4 Responses to “How a Maple Seed Twirls and Whirls and Stays Aloft”

  1. 1.   YouRang Says:
    June 12th, 2009 at 11:28 am

    I think the picture is confusing; it kind of looks like the way the vortex that holds the seed aloft might look but isn’t–it’s a time lapse of the seed itself, I think.

  2. 2.   Arlene- PA Says:
    June 12th, 2009 at 2:39 pm

    vortexes = vortices, no??

  3. 3.   Nick Says:
    June 12th, 2009 at 9:06 pm

    Re: Arlene: Both are correct for English usage. Use vortices when you want to sound like your using fifteen dolla words.

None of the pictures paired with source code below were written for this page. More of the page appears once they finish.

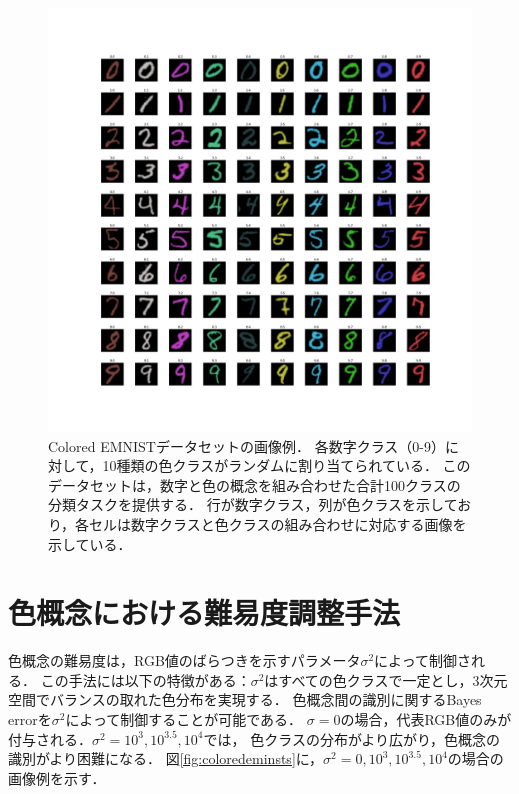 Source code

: \begin{figure}[H]
    \centering
    \includegraphics[width=1\columnwidth]{fig/coloredemnist_0.pdf}
    \caption[Colored EMNISTデータセットの画像例．]{
        Colored EMNISTデータセットの画像例．
        各数字クラス（0-9）に対して，10種類の色クラスがランダムに割り当てられている．
        このデータセットは，数字と色の概念を組み合わせた合計100クラスの分類タスクを提供する．
        行が数字クラス，列が色クラスを示しており，各セルは数字クラスと色クラスの組み合わせに対応する画像を示している．
    }
    \label{fig:ColoredEMNIST}
\end{figure}

\newpage

\section{色概念における難易度調整手法}
色概念の難易度は，RGB値のばらつきを示すパラメータ$\sigma^2$によって制御される．
この手法には以下の特徴がある：$\sigma^2$はすべての色クラスで一定とし，3次元空間でバランスの取れた色分布を実現する．
色概念間の識別に関するBayes errorを$\sigma^2$によって制御することが可能である．
$\sigma = 0$の場合，代表RGB値のみが付与される．$\sigma^2 = 10^3, 10^{3.5}, 10^4$では，
色クラスの分布がより広がり，色概念の識別がより困難になる．
図\ref{fig:coloredeminsts}に，$\sigma^2 = 0, 10^3, 10^{3.5}, 10^4$の場合の画像例を示す．

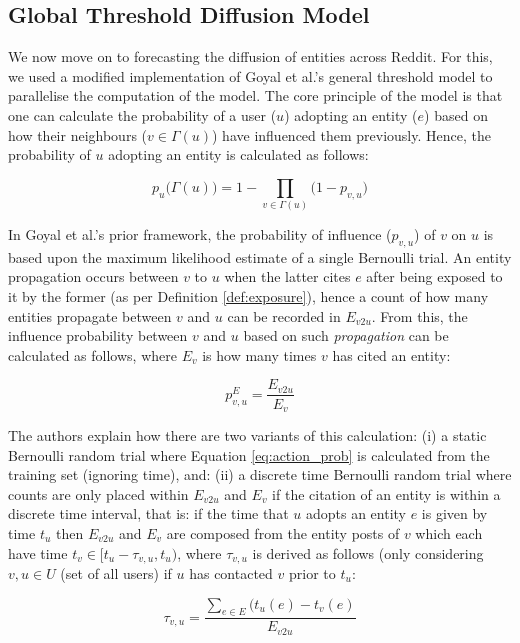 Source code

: \documentclass[10pt,journal,compsoc]{IEEEtran}
\begin{document}
\subsection{Global Threshold Diffusion Model}
We now move on to forecasting the diffusion of entities across Reddit.
For this, we used a modified implementation of Goyal et al.'s general threshold model \cite{goyal2010learning} to parallelise the computation of the model.
The core principle of the model is that one can calculate the probability of a user ($u$) adopting an entity ($e$) based on how their neighbours ($v \in \Gamma(u)$) have influenced them previously.
Hence, the probability of $u$ adopting an entity is calculated as follows:

\begin{equation}
\label{eq:joint_prob}
p_u\big(\Gamma(u)\big) = 1 - \displaystyle\prod_{v \in \Gamma(u)}\big(1 - p_{v,u}\big)
\end{equation}

In Goyal et al.'s prior framework, the probability of influence ($p_{v,u}$) of $v$ on $u$ is based upon the maximum likelihood estimate of a single Bernoulli trial.
An entity propagation occurs between $v$ to $u$ when the latter cites $e$ after being exposed to it by the former (as per Definition \ref{def:exposure}), hence a count of how many entities propagate between $v$ and $u$ can be recorded in $E_{v2u}$.
From this, the influence probability between $v$ and $u$ based on such \emph{propagation} can be calculated as follows, where $E_v$ is how many times $v$ has cited an entity:

\begin{equation}
\label{eq:action_prob}
p^{E}_{v,u} = \frac{E_{v2u}}{E_v}
\end{equation}

The authors explain how there are two variants of this calculation: (i) a static Bernoulli random trial where Equation \ref{eq:action_prob} is calculated from the training set (ignoring time), and: (ii) a discrete time Bernoulli random trial where counts are only placed within $E_{v2u}$ and $E_v$ if the citation of an entity is within a discrete time interval, that is: if the time that $u$ adopts an entity $e$ is given by time $t_u$ then $E_{v2u}$ and $E_v$ are composed from the entity posts of $v$ which each have time $t_v \in [t_u - \tau_{v,u}, t_u)$, where $\tau_{v,u}$ is derived as follows (only considering $v, u \in U$ (set of all users) if $u$ has contacted $v$ prior to $t_u$:

\begin{equation}
\tau_{v,u} = \frac{\displaystyle\sum_{e \in E} (t_u(e) - t_v(e)}{E_{v2u}}
\end{equation}
\end{document}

    Jet planes work by affecting air pressure, creating lift that buoys the plane. It does create vortices at the tips of the wings, so there may be hope for this experiment to yield results yet – or at least NASA claims it creates them. http://www.grc.nasa.gov/WWW/K-12/airplane/drag1.html

    I do know the shaping of jet engine outlets with chevron patterning drastically reduces the air drag noise common with jet engines, maybe this has some vortex shaping in it as well.

  4. 4.   boxelder Says:
    June 15th, 2009 at 1:34 pm

    Most maple samaras have two wings arranged in a V, with an angle of about 120 degrees between the wings. (And the leading ends of the wings point in opposite directions: i.e., both are ‘out’). If you’ve ever played with samaras, you know that they don’t spin very well; they glide. The illustration clearly shows only 1 wing (like a boxelder/manitoba maple). Show me how the swirl works on a real maple!